▶ Exercise aim
The reply should hold every line of the data, unchanged and complete.

[Records contained in a dataset]
○ ○ ○ ○

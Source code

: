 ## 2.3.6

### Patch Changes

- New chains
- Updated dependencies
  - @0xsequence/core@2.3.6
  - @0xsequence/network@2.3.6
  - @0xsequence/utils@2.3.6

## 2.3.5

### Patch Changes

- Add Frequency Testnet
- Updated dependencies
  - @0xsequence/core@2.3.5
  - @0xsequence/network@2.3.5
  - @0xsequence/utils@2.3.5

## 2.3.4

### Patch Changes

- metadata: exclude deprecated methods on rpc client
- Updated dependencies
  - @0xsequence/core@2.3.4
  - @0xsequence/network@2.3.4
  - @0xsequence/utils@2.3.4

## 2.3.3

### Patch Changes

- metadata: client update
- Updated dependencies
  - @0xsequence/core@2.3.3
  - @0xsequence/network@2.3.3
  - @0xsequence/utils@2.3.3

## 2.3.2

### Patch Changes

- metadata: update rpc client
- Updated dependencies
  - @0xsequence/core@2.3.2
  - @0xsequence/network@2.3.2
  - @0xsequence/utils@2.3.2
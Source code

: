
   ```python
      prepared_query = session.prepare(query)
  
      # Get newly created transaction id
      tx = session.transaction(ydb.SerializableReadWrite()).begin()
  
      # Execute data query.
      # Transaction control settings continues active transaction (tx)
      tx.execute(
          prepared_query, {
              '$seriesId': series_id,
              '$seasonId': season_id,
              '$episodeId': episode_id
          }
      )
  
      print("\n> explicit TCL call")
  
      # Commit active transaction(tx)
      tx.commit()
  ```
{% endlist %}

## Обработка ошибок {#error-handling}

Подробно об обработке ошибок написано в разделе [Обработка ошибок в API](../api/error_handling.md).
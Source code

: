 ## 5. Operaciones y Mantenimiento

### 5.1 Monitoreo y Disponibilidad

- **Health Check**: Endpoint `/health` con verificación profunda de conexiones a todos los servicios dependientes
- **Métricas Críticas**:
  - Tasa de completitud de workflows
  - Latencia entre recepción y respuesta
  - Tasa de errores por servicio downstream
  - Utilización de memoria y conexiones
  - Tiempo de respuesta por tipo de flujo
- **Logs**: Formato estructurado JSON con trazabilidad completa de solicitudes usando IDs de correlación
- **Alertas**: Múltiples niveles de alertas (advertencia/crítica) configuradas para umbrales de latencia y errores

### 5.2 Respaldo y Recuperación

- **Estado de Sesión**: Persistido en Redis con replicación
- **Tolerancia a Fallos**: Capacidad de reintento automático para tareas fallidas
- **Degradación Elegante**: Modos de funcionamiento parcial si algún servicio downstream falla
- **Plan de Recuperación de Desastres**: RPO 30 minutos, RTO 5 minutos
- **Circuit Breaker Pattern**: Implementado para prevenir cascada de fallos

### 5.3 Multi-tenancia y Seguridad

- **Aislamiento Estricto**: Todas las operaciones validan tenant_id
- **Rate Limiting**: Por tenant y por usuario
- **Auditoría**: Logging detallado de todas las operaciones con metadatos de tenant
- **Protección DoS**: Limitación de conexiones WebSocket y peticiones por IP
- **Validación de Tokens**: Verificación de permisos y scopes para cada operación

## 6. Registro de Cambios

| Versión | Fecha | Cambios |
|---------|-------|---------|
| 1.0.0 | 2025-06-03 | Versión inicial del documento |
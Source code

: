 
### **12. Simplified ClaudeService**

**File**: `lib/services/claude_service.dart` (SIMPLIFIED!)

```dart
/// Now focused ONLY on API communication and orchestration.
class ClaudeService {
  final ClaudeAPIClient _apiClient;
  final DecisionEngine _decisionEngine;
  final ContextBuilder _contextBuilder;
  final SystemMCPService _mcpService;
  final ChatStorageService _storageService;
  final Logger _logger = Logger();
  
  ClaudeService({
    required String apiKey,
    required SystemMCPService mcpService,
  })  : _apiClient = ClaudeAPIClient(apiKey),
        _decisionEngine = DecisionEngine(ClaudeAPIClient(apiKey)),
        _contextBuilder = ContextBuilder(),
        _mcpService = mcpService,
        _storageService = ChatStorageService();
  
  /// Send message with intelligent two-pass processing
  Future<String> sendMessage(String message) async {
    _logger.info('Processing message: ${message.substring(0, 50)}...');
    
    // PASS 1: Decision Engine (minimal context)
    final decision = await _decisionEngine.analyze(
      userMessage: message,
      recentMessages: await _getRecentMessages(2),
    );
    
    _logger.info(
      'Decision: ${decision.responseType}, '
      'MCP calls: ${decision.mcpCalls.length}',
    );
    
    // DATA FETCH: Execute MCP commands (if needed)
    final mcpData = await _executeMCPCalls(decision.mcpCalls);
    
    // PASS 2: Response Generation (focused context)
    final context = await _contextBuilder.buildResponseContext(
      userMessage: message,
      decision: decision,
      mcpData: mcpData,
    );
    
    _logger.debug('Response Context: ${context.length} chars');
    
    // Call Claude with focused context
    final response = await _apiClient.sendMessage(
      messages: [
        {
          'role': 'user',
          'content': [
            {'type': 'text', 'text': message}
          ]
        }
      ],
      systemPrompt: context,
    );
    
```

○ ○ ○ ○

▶ Output of the task
Source code

: ## 2.3.6

### Patch Changes

- New chains
- Updated dependencies
  - @0xsequence/core@2.3.6
  - @0xsequence/network@2.3.6
  - @0xsequence/utils@2.3.6

## 2.3.5

### Patch Changes

- Add Frequency Testnet
- Updated dependencies
  - @0xsequence/core@2.3.5
  - @0xsequence/network@2.3.5
  - @0xsequence/utils@2.3.5

## 2.3.4

### Patch Changes

- metadata: exclude deprecated methods on rpc client
- Updated dependencies
  - @0xsequence/core@2.3.4
  - @0xsequence/network@2.3.4
  - @0xsequence/utils@2.3.4

## 2.3.3

### Patch Changes

- metadata: client update
- Updated dependencies
  - @0xsequence/core@2.3.3
  - @0xsequence/network@2.3.3
  - @0xsequence/utils@2.3.3

## 2.3.2

### Patch Changes

- metadata: update rpc client
- Updated dependencies
  - @0xsequence/core@2.3.2
  - @0xsequence/network@2.3.2
  - @0xsequence/utils@2.3.2
Source code

:
   ```python
      prepared_query = session.prepare(query)
  
      # Get newly created transaction id
      tx = session.transaction(ydb.SerializableReadWrite()).begin()
  
      # Execute data query.
      # Transaction control settings continues active transaction (tx)
      tx.execute(
          prepared_query, {
              '$seriesId': series_id,
              '$seasonId': season_id,
              '$episodeId': episode_id
          }
      )
  
      print("\n> explicit TCL call")
  
      # Commit active transaction(tx)
      tx.commit()
  ```
{% endlist %}

## Обработка ошибок {#error-handling}

Подробно об обработке ошибок написано в разделе [Обработка ошибок в API](../api/error_handling.md).
Source code

: ## 5. Operaciones y Mantenimiento

### 5.1 Monitoreo y Disponibilidad

- **Health Check**: Endpoint `/health` con verificación profunda de conexiones a todos los servicios dependientes
- **Métricas Críticas**:
  - Tasa de completitud de workflows
  - Latencia entre recepción y respuesta
  - Tasa de errores por servicio downstream
  - Utilización de memoria y conexiones
  - Tiempo de respuesta por tipo de flujo
- **Logs**: Formato estructurado JSON con trazabilidad completa de solicitudes usando IDs de correlación
- **Alertas**: Múltiples niveles de alertas (advertencia/crítica) configuradas para umbrales de latencia y errores

### 5.2 Respaldo y Recuperación

- **Estado de Sesión**: Persistido en Redis con replicación
- **Tolerancia a Fallos**: Capacidad de reintento automático para tareas fallidas
- **Degradación Elegante**: Modos de funcionamiento parcial si algún servicio downstream falla
- **Plan de Recuperación de Desastres**: RPO 30 minutos, RTO 5 minutos
- **Circuit Breaker Pattern**: Implementado para prevenir cascada de fallos

### 5.3 Multi-tenancia y Seguridad

- **Aislamiento Estricto**: Todas las operaciones validan tenant_id
- **Rate Limiting**: Por tenant y por usuario
- **Auditoría**: Logging detallado de todas las operaciones con metadatos de tenant
- **Protección DoS**: Limitación de conexiones WebSocket y peticiones por IP
- **Validación de Tokens**: Verificación de permisos y scopes para cada operación

## 6. Registro de Cambios

| Versión | Fecha | Cambios |
|---------|-------|---------|
| 1.0.0 | 2025-06-03 | Versión inicial del documento |
Source code

: 
### **12. Simplified ClaudeService**

**File**: `lib/services/claude_service.dart` (SIMPLIFIED!)

```dart
/// Now focused ONLY on API communication and orchestration.
class ClaudeService {
  final ClaudeAPIClient _apiClient;
  final DecisionEngine _decisionEngine;
  final ContextBuilder _contextBuilder;
  final SystemMCPService _mcpService;
  final ChatStorageService _storageService;
  final Logger _logger = Logger();
  
  ClaudeService({
    required String apiKey,
    required SystemMCPService mcpService,
  })  : _apiClient = ClaudeAPIClient(apiKey),
        _decisionEngine = DecisionEngine(ClaudeAPIClient(apiKey)),
        _contextBuilder = ContextBuilder(),
        _mcpService = mcpService,
        _storageService = ChatStorageService();
  
  /// Send message with intelligent two-pass processing
  Future<String> sendMessage(String message) async {
    _logger.info('Processing message: ${message.substring(0, 50)}...');
    
    // PASS 1: Decision Engine (minimal context)
    final decision = await _decisionEngine.analyze(
      userMessage: message,
      recentMessages: await _getRecentMessages(2),
    );
    
    _logger.info(
      'Decision: ${decision.responseType}, '
      'MCP calls: ${decision.mcpCalls.length}',
    );
    
    // DATA FETCH: Execute MCP commands (if needed)
    final mcpData = await _executeMCPCalls(decision.mcpCalls);
    
    // PASS 2: Response Generation (focused context)
    final context = await _contextBuilder.buildResponseContext(
      userMessage: message,
      decision: decision,
      mcpData: mcpData,
    );
    
    _logger.debug('Response Context: ${context.length} chars');
    
    // Call Claude with focused context
    final response = await _apiClient.sendMessage(
      messages: [
        {
          'role': 'user',
          'content': [
            {'type': 'text', 'text': message}
          ]
        }
      ],
      systemPrompt: context,
    );
    
```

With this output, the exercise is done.